My journey playing through Star Wars Jedi: Fallen Order for guides on RPS was a very strange one. I played for ten hours on the first day, and came away exhausted and with only negative things to say about it. The combat was like Sekiro but worse, the cutscenes were lengthy and unskippable, the frame rate was inconsistent, and the puzzle sections were just about the last thing I wanted to encounter in a Star Wars game.
I found myself longing to get to the end of the game so I could finish writing my guides and stop playing. But instead, the moment I finished the campaign I started again on the highest difficulty. And then again. And again. Over the course of its campaign, the game had taken a janky, unstable lightsaber to my heart and carved a Fallen Order-shaped hole in me with neither my knowledge nor my consent. Now, I have to concentrate to notice all those negative points that previously I was unable to look beyond.

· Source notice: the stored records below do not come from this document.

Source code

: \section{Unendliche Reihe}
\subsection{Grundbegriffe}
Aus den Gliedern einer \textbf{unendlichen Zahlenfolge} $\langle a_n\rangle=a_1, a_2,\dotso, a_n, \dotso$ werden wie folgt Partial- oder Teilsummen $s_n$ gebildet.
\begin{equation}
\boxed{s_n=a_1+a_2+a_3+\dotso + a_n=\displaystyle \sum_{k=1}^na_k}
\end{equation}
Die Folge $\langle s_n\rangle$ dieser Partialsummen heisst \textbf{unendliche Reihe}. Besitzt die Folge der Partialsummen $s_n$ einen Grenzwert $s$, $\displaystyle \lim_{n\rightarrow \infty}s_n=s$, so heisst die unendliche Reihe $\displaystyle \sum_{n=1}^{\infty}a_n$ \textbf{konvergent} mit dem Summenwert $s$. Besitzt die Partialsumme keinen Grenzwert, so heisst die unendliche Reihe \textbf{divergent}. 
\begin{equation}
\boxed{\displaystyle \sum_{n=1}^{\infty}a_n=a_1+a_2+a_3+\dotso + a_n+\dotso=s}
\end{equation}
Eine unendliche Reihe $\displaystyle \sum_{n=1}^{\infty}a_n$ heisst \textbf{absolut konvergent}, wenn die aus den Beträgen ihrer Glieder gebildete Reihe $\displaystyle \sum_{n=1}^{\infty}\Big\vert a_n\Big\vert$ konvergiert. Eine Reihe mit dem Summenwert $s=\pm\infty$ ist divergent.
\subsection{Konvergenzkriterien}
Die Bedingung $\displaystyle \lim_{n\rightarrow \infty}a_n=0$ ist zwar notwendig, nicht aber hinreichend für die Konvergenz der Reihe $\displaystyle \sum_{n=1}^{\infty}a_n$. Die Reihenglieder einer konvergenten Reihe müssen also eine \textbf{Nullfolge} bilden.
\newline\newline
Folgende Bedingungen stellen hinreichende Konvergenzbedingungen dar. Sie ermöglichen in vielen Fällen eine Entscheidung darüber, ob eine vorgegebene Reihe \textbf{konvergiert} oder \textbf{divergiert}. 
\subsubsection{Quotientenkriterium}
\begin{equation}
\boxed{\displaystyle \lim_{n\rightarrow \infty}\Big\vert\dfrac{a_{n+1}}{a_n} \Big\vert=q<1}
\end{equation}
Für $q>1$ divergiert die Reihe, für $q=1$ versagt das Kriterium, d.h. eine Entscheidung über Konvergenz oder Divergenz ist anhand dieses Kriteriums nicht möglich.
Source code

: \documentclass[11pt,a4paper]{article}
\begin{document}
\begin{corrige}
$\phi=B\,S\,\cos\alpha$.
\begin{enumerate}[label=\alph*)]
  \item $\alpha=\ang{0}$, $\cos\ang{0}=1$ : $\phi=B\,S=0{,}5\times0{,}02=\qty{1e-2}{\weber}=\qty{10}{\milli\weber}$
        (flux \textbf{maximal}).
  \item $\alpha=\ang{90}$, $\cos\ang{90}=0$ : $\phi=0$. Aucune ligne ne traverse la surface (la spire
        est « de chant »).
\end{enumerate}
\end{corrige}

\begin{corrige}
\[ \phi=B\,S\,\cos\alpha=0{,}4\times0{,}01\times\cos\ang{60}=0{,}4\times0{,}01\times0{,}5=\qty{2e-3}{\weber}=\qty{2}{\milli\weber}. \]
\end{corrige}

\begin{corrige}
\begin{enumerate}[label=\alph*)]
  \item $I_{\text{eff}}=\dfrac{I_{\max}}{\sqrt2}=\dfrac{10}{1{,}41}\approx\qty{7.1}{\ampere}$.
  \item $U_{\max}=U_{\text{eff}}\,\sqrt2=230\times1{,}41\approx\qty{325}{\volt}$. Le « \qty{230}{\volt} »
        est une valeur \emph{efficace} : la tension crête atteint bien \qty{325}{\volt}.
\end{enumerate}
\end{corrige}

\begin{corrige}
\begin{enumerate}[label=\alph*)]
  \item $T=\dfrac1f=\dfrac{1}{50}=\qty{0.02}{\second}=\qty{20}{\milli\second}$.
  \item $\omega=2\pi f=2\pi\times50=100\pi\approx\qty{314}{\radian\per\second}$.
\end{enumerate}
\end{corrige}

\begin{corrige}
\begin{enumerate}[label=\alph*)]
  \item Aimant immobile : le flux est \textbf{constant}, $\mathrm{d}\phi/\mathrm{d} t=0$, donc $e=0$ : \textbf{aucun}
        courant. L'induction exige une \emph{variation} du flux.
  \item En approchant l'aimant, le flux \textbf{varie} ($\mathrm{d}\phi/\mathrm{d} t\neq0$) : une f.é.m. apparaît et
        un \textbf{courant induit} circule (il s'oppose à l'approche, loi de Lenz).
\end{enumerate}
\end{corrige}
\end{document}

Star Wars Jedi: Fallen Order places you in the shoes of Jedi-in-hiding Cal Kestis after the events of Order 66. His journey to recover an important artefact before the Empire can get their hands on it takes him and his companions to various different locales, filled with interesting new threats – not just from the Empire and its Jedi-hunting Inquisitors, but from the planet’s native flora and fauna as well. It’s a great backdrop for a Star Wars story; much like the magnificent series The Mandalorian, it’s a smaller and more intimate story than we’re used to seeing in Star Wars, but also one which offers frequent glimpses at the larger legends that we all know and love.
And the combat is actually pretty good. If I’d never played Sekiro, I’d only have endless praise for it. It may not feel as responsive and visceral as From Software’s work, but JFO is by far the game which best captures the feel of handling a weapon as powerful and legendary as a lightsaber. And that’s reason enough to give this game a go if you haven’t already.